■ **Stored dataset items**
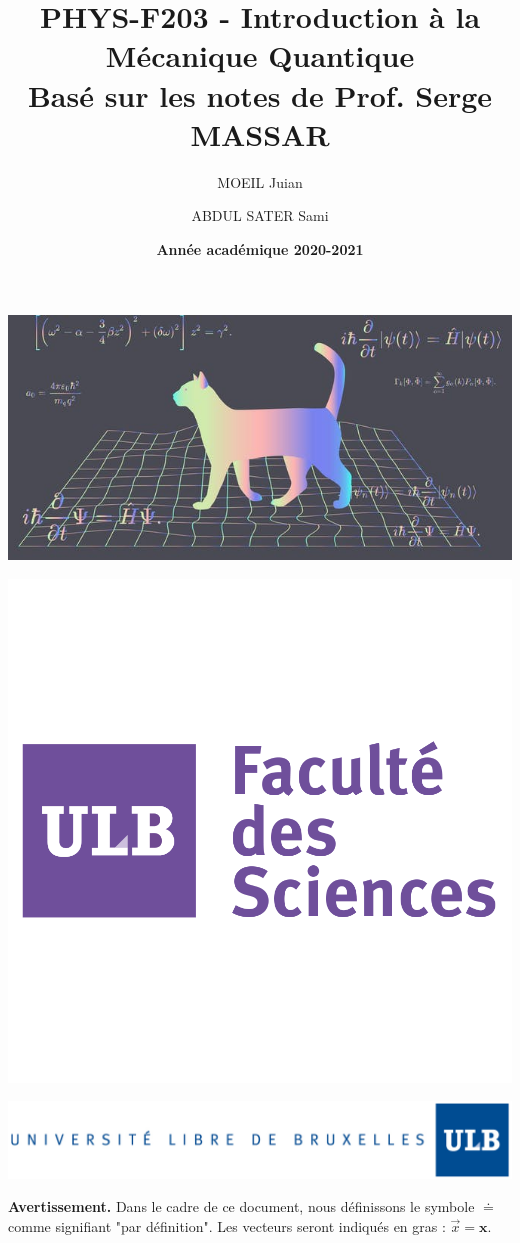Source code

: \documentclass[a4paper]{article}
\title{\textbf{PHYS-F203 - Introduction à la Mécanique Quantique} \\ Basé sur les notes de Prof. Serge MASSAR}
\author{MOEIL Juian \and ABDUL SATER Sami}
\date{\textbf{Année académique 2020-2021}}
\numberwithin{equation}{part}
\begin{document}
\maketitle
\begin{center}
\includegraphics[scale=0.65]{Images/cat.jpg}
\end{center}
\begin{center}
\includegraphics[scale=0.20]{Images/sciences.png}
\end{center}
\begin{center}
\includegraphics[scale=0.45]{Images/ULB.jpg}
\end{center}

\newpage
\textbf{Avertissement.} Dans le cadre de ce document, nous définissons le symbole $\doteq$ comme signifiant "par définition". Les vecteurs seront indiqués en gras : $\vec{x} = \bm{x}$.
\tableofcontents

\newpage

\newpage

\newpage

\newpage

\newpage

\newpage


\newpage

\end{document}
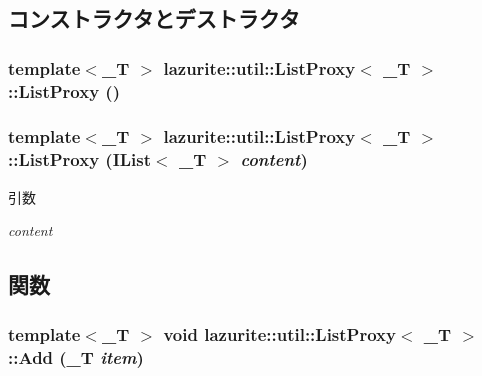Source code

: \subsection{コンストラクタとデストラクタ}
\hypertarget{classlazurite_1_1util_1_1_list_proxy_3_01___t_01_4_a2b05d56c8139d1adab14de90fba34630}{
\subsubsection[{ListProxy}]{\setlength{\rightskip}{0pt plus 5cm}template$<$\_\-T $>$ lazurite::util::ListProxy$<$ \_\-T $>$::ListProxy ()}}
\label{classlazurite_1_1util_1_1_list_proxy_3_01___t_01_4_a2b05d56c8139d1adab14de90fba34630}
\hypertarget{classlazurite_1_1util_1_1_list_proxy_3_01___t_01_4_a1b722cbe4b8a5838d5ae0d5d45a2e641}{
\subsubsection[{ListProxy}]{\setlength{\rightskip}{0pt plus 5cm}template$<$\_\-T $>$ lazurite::util::ListProxy$<$ \_\-T $>$::ListProxy (IList$<$ \_\-T $>$ {\em content})}}
\label{classlazurite_1_1util_1_1_list_proxy_3_01___t_01_4_a1b722cbe4b8a5838d5ae0d5d45a2e641}

\begin{DoxyParams}{引数}
\item[{\em content}]\end{DoxyParams}


\subsection{関数}
\hypertarget{classlazurite_1_1util_1_1_list_proxy_3_01___t_01_4_a8a8288d8815ad6dec4000ab681a98735}{
\subsubsection[{Add}]{\setlength{\rightskip}{0pt plus 5cm}template$<$\_\-T $>$ void lazurite::util::ListProxy$<$ \_\-T $>$::Add (\_\-T {\em item})}}
\label{classlazurite_1_1util_1_1_list_proxy_3_01___t_01_4_a8a8288d8815ad6dec4000ab681a98735}

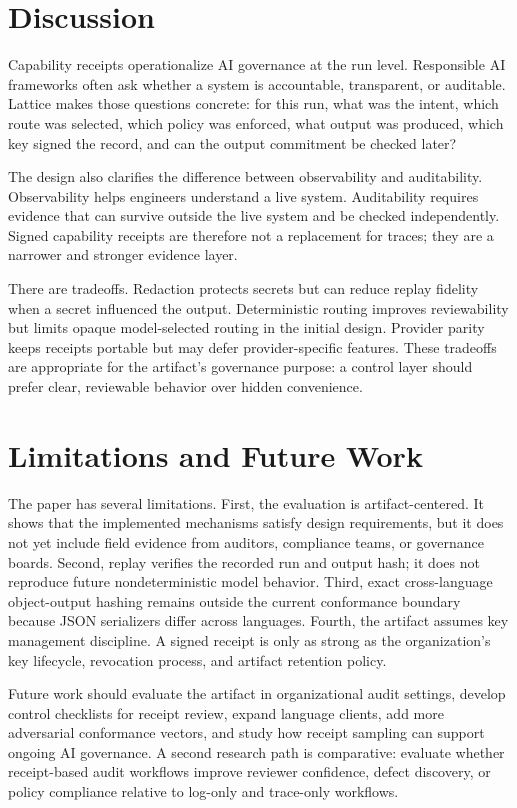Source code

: \documentclass[conference]{IEEEtran}
\begin{document}
\section{Discussion}

Capability receipts operationalize AI governance at the run level. Responsible
AI frameworks often ask whether a system is accountable, transparent, or
auditable. Lattice makes those questions concrete: for this run, what was the
intent, which route was selected, which policy was enforced, what output was
produced, which key signed the record, and can the output commitment be checked
later?

The design also clarifies the difference between observability and auditability.
Observability helps engineers understand a live system. Auditability requires
evidence that can survive outside the live system and be checked independently.
Signed capability receipts are therefore not a replacement for traces; they are
a narrower and stronger evidence layer.

There are tradeoffs. Redaction protects secrets but can reduce replay fidelity
when a secret influenced the output. Deterministic routing improves reviewability
but limits opaque model-selected routing in the initial design. Provider parity
keeps receipts portable but may defer provider-specific features. These tradeoffs
are appropriate for the artifact's governance purpose: a control layer should
prefer clear, reviewable behavior over hidden convenience.

\section{Limitations and Future Work}

The paper has several limitations. First, the evaluation is artifact-centered. It
shows that the implemented mechanisms satisfy design requirements, but it does
not yet include field evidence from auditors, compliance teams, or governance
boards. Second, replay verifies the recorded run and output hash; it does not
reproduce future nondeterministic model behavior. Third, exact cross-language
object-output hashing remains outside the current conformance boundary because
JSON serializers differ across languages. Fourth, the artifact assumes key
management discipline. A signed receipt is only as strong as the organization's
key lifecycle, revocation process, and artifact retention policy.

Future work should evaluate the artifact in organizational audit settings,
develop control checklists for receipt review, expand language clients, add more
adversarial conformance vectors, and study how receipt sampling can support
ongoing AI governance. A second research path is comparative: evaluate whether
receipt-based audit workflows improve reviewer confidence, defect discovery, or
policy compliance relative to log-only and trace-only workflows.
\end{document}
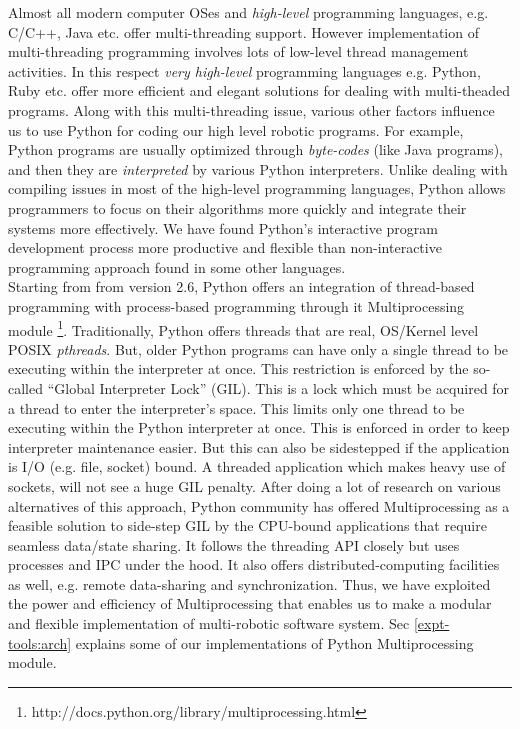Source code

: Almost all modern computer OSes and {\em high-level} programming languages, e.g. C/C++, Java etc. offer multi-threading support. However implementation of multi-threading programming involves lots of low-level thread management activities. In this respect {\em very high-level} programming languages e.g. Python, Ruby etc. offer more efficient and elegant solutions for dealing with multi-theaded programs. Along with this multi-threading issue, various other factors influence us to use Python for coding our high level robotic programs. For example, Python programs are  usually optimized through {\em byte-codes} (like Java programs), and then they are {\em interpreted} by various Python interpreters. Unlike dealing with compiling issues in most of the high-level programming languages, Python allows programmers to focus on their  algorithms more quickly and integrate their systems more effectively.  We have found Python's interactive program development process more productive and flexible than non-interactive programming approach found in some other languages.\\ 
Starting from from version 2.6, Python offers an integration of thread-based programming with process-based programming through it Multiprocessing module \footnote{http://docs.python.org/library/multiprocessing.html}. Traditionally, Python offers threads that are real, OS/Kernel level POSIX {\em pthreads}.  But, older Python programs can have only a single thread to be executing within
 the interpreter at once. This restriction is enforced by the
  so-called ``Global Interpreter Lock'' (GIL). This is a lock which must be
 acquired for a thread to enter the interpreter’s space.
 This limits only one thread to  be executing within the Python
 interpreter at once.  This is enforced  in order to keep interpreter maintenance easier.
 But this can also be sidestepped if the application is I/O (e.g. file, socket) bound. A threaded application which makes heavy use of sockets, will not see a huge GIL penalty.  After  doing a lot of research on various alternatives of this approach, Python community has offered Multiprocessing as a feasible solution to side-step GIL by the CPU-bound applications that  require seamless data/state sharing.   It follows the threading API closely but uses processes and
 IPC under the hood. It also offers distributed-computing facilities as well, e.g. remote data-sharing and synchronization.  Thus, we have exploited the power and efficiency of Multiprocessing that enables us to make a modular and flexible implementation of multi-robotic software system. Sec \ref{expt-tools:arch} explains some of our implementations of Python Multiprocessing module.\\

■ **Prompt**
Please transcribe the entries precisely and omit any images they hold.

■ **Result for this exercise**
Source code

: \documentclass[a4paper]{article}
\title{\textbf{PHYS-F203 - Introduction à la Mécanique Quantique} \\ Basé sur les notes de Prof. Serge MASSAR}
\author{MOEIL Juian \and ABDUL SATER Sami}
\date{\textbf{Année académique 2020-2021}}
\numberwithin{equation}{part}
\begin{document}
\maketitle
\begin{center}
\includegraphics[scale=0.65]{Images/cat.jpg}
\end{center}
\begin{center}
\includegraphics[scale=0.20]{Images/sciences.png}
\end{center}
\begin{center}
\includegraphics[scale=0.45]{Images/ULB.jpg}
\end{center}

\newpage
\textbf{Avertissement.} Dans le cadre de ce document, nous définissons le symbole $\doteq$ comme signifiant "par définition". Les vecteurs seront indiqués en gras : $\vec{x} = \bm{x}$.
\tableofcontents

\newpage

\newpage

\newpage

\newpage

\newpage

\newpage


\newpage

\end{document}
Source code

: \subsection{コンストラクタとデストラクタ}
\hypertarget{classlazurite_1_1util_1_1_list_proxy_3_01___t_01_4_a2b05d56c8139d1adab14de90fba34630}{
\subsubsection[{ListProxy}]{\setlength{\rightskip}{0pt plus 5cm}template$<$\_\-T $>$ lazurite::util::ListProxy$<$ \_\-T $>$::ListProxy ()}}
\label{classlazurite_1_1util_1_1_list_proxy_3_01___t_01_4_a2b05d56c8139d1adab14de90fba34630}
\hypertarget{classlazurite_1_1util_1_1_list_proxy_3_01___t_01_4_a1b722cbe4b8a5838d5ae0d5d45a2e641}{
\subsubsection[{ListProxy}]{\setlength{\rightskip}{0pt plus 5cm}template$<$\_\-T $>$ lazurite::util::ListProxy$<$ \_\-T $>$::ListProxy (IList$<$ \_\-T $>$ {\em content})}}
\label{classlazurite_1_1util_1_1_list_proxy_3_01___t_01_4_a1b722cbe4b8a5838d5ae0d5d45a2e641}

\begin{DoxyParams}{引数}
\item[{\em content}]\end{DoxyParams}


\subsection{関数}
\hypertarget{classlazurite_1_1util_1_1_list_proxy_3_01___t_01_4_a8a8288d8815ad6dec4000ab681a98735}{
\subsubsection[{Add}]{\setlength{\rightskip}{0pt plus 5cm}template$<$\_\-T $>$ void lazurite::util::ListProxy$<$ \_\-T $>$::Add (\_\-T {\em item})}}
\label{classlazurite_1_1util_1_1_list_proxy_3_01___t_01_4_a8a8288d8815ad6dec4000ab681a98735}

Source code

: \documentclass[conference]{IEEEtran}
\begin{document}
\section{Discussion}

Capability receipts operationalize AI governance at the run level. Responsible
AI frameworks often ask whether a system is accountable, transparent, or
auditable. Lattice makes those questions concrete: for this run, what was the
intent, which route was selected, which policy was enforced, what output was
produced, which key signed the record, and can the output commitment be checked
later?

The design also clarifies the difference between observability and auditability.
Observability helps engineers understand a live system. Auditability requires
evidence that can survive outside the live system and be checked independently.
Signed capability receipts are therefore not a replacement for traces; they are
a narrower and stronger evidence layer.

There are tradeoffs. Redaction protects secrets but can reduce replay fidelity
when a secret influenced the output. Deterministic routing improves reviewability
but limits opaque model-selected routing in the initial design. Provider parity
keeps receipts portable but may defer provider-specific features. These tradeoffs
are appropriate for the artifact's governance purpose: a control layer should
prefer clear, reviewable behavior over hidden convenience.

\section{Limitations and Future Work}

The paper has several limitations. First, the evaluation is artifact-centered. It
shows that the implemented mechanisms satisfy design requirements, but it does
not yet include field evidence from auditors, compliance teams, or governance
boards. Second, replay verifies the recorded run and output hash; it does not
reproduce future nondeterministic model behavior. Third, exact cross-language
object-output hashing remains outside the current conformance boundary because
JSON serializers differ across languages. Fourth, the artifact assumes key
management discipline. A signed receipt is only as strong as the organization's
key lifecycle, revocation process, and artifact retention policy.

Future work should evaluate the artifact in organizational audit settings,
develop control checklists for receipt review, expand language clients, add more
adversarial conformance vectors, and study how receipt sampling can support
ongoing AI governance. A second research path is comparative: evaluate whether
receipt-based audit workflows improve reviewer confidence, defect discovery, or
policy compliance relative to log-only and trace-only workflows.
\end{document}
Source code

: Almost all modern computer OSes and {\em high-level} programming languages, e.g. C/C++, Java etc. offer multi-threading support. However implementation of multi-threading programming involves lots of low-level thread management activities. In this respect {\em very high-level} programming languages e.g. Python, Ruby etc. offer more efficient and elegant solutions for dealing with multi-theaded programs. Along with this multi-threading issue, various other factors influence us to use Python for coding our high level robotic programs. For example, Python programs are  usually optimized through {\em byte-codes} (like Java programs), and then they are {\em interpreted} by various Python interpreters. Unlike dealing with compiling issues in most of the high-level programming languages, Python allows programmers to focus on their  algorithms more quickly and integrate their systems more effectively.  We have found Python's interactive program development process more productive and flexible than non-interactive programming approach found in some other languages.\\ 
Starting from from version 2.6, Python offers an integration of thread-based programming with process-based programming through it Multiprocessing module \footnote{http://docs.python.org/library/multiprocessing.html}. Traditionally, Python offers threads that are real, OS/Kernel level POSIX {\em pthreads}.  But, older Python programs can have only a single thread to be executing within
 the interpreter at once. This restriction is enforced by the
  so-called ``Global Interpreter Lock'' (GIL). This is a lock which must be
 acquired for a thread to enter the interpreter’s space.
 This limits only one thread to  be executing within the Python
 interpreter at once.  This is enforced  in order to keep interpreter maintenance easier.
 But this can also be sidestepped if the application is I/O (e.g. file, socket) bound. A threaded application which makes heavy use of sockets, will not see a huge GIL penalty.  After  doing a lot of research on various alternatives of this approach, Python community has offered Multiprocessing as a feasible solution to side-step GIL by the CPU-bound applications that  require seamless data/state sharing.   It follows the threading API closely but uses processes and
 IPC under the hood. It also offers distributed-computing facilities as well, e.g. remote data-sharing and synchronization.  Thus, we have exploited the power and efficiency of Multiprocessing that enables us to make a modular and flexible implementation of multi-robotic software system. Sec \ref{expt-tools:arch} explains some of our implementations of Python Multiprocessing module.\\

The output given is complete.